What to do => Please reproduce the data below exactly, from the first line through the line containing "generation methods: \", and leave every later line out.

[Saved entries]
....

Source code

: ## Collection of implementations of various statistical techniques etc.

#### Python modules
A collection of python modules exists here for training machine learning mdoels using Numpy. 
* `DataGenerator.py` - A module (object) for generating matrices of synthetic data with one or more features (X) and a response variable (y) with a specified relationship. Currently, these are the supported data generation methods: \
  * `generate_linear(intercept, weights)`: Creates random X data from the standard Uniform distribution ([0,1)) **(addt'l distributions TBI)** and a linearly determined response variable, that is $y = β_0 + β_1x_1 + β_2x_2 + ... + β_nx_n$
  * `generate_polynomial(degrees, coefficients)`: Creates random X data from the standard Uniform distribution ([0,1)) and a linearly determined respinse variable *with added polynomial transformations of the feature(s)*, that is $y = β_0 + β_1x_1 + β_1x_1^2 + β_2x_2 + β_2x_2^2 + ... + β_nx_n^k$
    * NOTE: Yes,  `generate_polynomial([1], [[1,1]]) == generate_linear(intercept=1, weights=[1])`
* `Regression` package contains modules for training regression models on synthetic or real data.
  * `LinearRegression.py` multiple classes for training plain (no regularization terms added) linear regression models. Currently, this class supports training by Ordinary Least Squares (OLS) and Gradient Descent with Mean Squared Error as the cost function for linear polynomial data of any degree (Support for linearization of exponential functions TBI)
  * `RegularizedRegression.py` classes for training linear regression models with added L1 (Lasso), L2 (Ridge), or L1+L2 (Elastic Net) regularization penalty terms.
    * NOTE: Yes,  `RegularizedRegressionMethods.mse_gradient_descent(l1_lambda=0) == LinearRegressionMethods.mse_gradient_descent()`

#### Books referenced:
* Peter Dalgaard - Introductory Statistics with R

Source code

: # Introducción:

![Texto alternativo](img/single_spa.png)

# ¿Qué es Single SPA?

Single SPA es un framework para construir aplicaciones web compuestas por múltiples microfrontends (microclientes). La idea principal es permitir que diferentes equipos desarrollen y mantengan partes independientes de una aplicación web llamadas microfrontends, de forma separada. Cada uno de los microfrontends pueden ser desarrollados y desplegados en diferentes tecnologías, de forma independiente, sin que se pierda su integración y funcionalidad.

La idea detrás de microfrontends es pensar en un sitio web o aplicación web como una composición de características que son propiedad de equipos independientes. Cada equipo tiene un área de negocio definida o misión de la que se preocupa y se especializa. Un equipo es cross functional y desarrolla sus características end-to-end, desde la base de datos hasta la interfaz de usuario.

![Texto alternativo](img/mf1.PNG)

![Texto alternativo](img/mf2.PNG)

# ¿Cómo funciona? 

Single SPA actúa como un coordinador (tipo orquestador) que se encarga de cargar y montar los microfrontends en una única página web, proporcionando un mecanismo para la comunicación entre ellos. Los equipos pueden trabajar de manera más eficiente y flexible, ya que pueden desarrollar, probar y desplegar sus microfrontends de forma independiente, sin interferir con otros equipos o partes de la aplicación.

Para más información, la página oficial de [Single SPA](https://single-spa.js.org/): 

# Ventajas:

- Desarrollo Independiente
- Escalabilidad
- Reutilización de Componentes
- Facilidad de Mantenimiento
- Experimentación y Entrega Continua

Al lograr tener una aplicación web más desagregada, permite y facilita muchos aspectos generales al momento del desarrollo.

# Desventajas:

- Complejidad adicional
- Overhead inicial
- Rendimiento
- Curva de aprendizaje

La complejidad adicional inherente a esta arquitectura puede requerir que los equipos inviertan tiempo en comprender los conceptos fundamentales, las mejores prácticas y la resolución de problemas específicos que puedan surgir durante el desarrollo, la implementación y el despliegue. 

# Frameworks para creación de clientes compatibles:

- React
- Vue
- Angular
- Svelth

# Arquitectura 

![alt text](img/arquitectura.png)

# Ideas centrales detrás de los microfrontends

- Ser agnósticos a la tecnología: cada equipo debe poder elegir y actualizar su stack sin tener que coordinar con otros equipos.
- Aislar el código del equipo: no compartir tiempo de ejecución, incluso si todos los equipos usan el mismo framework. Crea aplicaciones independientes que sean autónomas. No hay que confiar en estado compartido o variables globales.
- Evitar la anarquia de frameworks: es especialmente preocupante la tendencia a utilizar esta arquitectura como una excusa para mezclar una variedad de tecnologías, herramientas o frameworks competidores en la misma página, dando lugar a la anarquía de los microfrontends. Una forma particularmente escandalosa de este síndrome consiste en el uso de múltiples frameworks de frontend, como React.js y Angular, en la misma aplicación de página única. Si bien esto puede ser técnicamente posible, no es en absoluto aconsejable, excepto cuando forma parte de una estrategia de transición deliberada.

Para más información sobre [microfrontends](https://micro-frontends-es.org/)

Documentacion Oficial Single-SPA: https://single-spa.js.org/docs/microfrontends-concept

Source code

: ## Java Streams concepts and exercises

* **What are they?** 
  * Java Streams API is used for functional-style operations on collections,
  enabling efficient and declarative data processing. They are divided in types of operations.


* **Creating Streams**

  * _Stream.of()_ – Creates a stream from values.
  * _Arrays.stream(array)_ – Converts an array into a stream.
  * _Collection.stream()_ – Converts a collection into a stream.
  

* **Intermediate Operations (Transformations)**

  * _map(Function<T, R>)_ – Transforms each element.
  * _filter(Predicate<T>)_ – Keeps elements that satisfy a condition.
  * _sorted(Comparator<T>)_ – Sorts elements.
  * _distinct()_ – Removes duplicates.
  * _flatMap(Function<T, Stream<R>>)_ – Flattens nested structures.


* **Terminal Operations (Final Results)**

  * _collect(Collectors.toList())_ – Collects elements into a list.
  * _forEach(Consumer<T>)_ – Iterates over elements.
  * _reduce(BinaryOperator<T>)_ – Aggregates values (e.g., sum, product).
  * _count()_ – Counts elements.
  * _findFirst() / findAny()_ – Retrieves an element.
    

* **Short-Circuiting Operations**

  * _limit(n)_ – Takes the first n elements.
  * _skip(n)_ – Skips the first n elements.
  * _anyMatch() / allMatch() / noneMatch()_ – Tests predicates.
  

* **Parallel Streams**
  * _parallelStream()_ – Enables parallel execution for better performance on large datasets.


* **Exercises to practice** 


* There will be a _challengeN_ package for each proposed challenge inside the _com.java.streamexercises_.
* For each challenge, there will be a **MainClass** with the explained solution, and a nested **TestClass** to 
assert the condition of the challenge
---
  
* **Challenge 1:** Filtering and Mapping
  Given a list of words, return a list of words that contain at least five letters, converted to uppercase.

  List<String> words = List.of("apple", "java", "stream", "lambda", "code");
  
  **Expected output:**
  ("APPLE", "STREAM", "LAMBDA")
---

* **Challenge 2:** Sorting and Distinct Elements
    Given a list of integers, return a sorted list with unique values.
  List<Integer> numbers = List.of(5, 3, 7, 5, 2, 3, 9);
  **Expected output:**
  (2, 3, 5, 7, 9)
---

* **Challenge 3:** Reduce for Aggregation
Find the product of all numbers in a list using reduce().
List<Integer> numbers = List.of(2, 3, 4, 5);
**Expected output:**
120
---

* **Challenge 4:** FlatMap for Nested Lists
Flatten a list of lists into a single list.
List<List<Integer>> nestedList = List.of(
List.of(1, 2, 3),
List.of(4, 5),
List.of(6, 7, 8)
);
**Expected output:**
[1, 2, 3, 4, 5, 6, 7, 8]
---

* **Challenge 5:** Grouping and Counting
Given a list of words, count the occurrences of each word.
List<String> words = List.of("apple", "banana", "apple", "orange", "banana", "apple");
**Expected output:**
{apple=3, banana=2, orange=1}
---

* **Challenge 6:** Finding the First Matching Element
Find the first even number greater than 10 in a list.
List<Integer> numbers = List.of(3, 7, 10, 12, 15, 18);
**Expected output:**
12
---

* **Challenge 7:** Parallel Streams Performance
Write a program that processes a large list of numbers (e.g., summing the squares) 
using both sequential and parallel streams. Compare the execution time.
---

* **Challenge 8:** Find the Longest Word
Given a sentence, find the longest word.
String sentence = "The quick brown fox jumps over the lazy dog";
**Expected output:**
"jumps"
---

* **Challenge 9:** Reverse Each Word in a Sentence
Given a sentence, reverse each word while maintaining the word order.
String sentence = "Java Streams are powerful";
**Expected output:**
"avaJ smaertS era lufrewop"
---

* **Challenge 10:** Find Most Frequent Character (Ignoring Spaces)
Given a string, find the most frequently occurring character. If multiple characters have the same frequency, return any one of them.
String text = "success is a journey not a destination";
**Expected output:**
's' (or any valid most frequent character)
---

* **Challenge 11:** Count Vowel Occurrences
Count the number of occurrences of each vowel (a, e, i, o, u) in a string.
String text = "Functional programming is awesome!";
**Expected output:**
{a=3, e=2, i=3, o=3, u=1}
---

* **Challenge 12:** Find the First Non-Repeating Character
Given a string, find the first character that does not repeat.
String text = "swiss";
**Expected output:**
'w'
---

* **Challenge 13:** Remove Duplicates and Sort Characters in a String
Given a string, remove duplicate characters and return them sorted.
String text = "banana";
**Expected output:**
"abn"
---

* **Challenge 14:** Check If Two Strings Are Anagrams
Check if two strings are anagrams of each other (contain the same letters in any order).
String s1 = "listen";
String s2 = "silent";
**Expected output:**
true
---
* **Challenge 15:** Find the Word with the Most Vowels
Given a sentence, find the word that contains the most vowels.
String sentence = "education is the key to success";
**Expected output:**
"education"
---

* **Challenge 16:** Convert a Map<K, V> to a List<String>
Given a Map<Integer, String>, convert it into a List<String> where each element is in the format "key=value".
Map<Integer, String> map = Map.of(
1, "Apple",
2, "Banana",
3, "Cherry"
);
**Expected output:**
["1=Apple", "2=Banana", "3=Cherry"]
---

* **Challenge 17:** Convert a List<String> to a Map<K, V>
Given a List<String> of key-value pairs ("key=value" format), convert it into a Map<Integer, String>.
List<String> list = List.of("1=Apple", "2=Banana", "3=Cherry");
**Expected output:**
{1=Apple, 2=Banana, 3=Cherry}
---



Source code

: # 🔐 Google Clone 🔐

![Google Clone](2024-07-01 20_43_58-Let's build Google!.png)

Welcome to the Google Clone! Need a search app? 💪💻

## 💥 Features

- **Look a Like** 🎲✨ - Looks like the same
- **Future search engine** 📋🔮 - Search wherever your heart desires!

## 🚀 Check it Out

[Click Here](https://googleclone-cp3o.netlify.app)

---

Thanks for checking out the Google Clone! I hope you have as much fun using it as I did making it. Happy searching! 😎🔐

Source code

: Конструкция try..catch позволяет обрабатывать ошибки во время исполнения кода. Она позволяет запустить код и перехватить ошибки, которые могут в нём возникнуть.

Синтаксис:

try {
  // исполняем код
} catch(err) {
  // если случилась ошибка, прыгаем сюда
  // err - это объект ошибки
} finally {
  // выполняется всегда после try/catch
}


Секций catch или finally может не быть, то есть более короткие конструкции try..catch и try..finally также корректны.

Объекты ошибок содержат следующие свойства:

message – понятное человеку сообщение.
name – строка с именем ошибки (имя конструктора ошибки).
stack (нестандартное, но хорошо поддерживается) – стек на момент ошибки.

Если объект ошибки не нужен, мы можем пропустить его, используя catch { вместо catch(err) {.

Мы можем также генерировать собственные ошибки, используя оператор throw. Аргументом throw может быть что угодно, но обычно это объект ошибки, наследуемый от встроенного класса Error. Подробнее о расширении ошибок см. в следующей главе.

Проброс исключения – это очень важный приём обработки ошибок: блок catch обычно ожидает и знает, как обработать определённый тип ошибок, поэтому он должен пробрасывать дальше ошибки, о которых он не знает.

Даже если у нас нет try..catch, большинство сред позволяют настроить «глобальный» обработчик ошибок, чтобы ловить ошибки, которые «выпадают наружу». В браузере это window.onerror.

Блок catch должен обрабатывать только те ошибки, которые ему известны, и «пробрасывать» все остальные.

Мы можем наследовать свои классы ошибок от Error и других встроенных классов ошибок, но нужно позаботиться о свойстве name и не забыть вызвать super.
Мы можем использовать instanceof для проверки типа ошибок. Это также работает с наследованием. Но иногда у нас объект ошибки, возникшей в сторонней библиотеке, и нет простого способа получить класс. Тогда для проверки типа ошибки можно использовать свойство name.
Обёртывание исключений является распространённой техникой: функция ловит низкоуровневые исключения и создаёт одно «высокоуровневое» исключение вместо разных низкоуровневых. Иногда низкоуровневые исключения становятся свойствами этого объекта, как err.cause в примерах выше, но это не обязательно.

....

Answer box =>
Source code

: ## Collection of implementations of various statistical techniques etc.

#### Python modules
A collection of python modules exists here for training machine learning mdoels using Numpy. 
* `DataGenerator.py` - A module (object) for generating matrices of synthetic data with one or more features (X) and a response variable (y) with a specified relationship. Currently, these are the supported data generation methods: \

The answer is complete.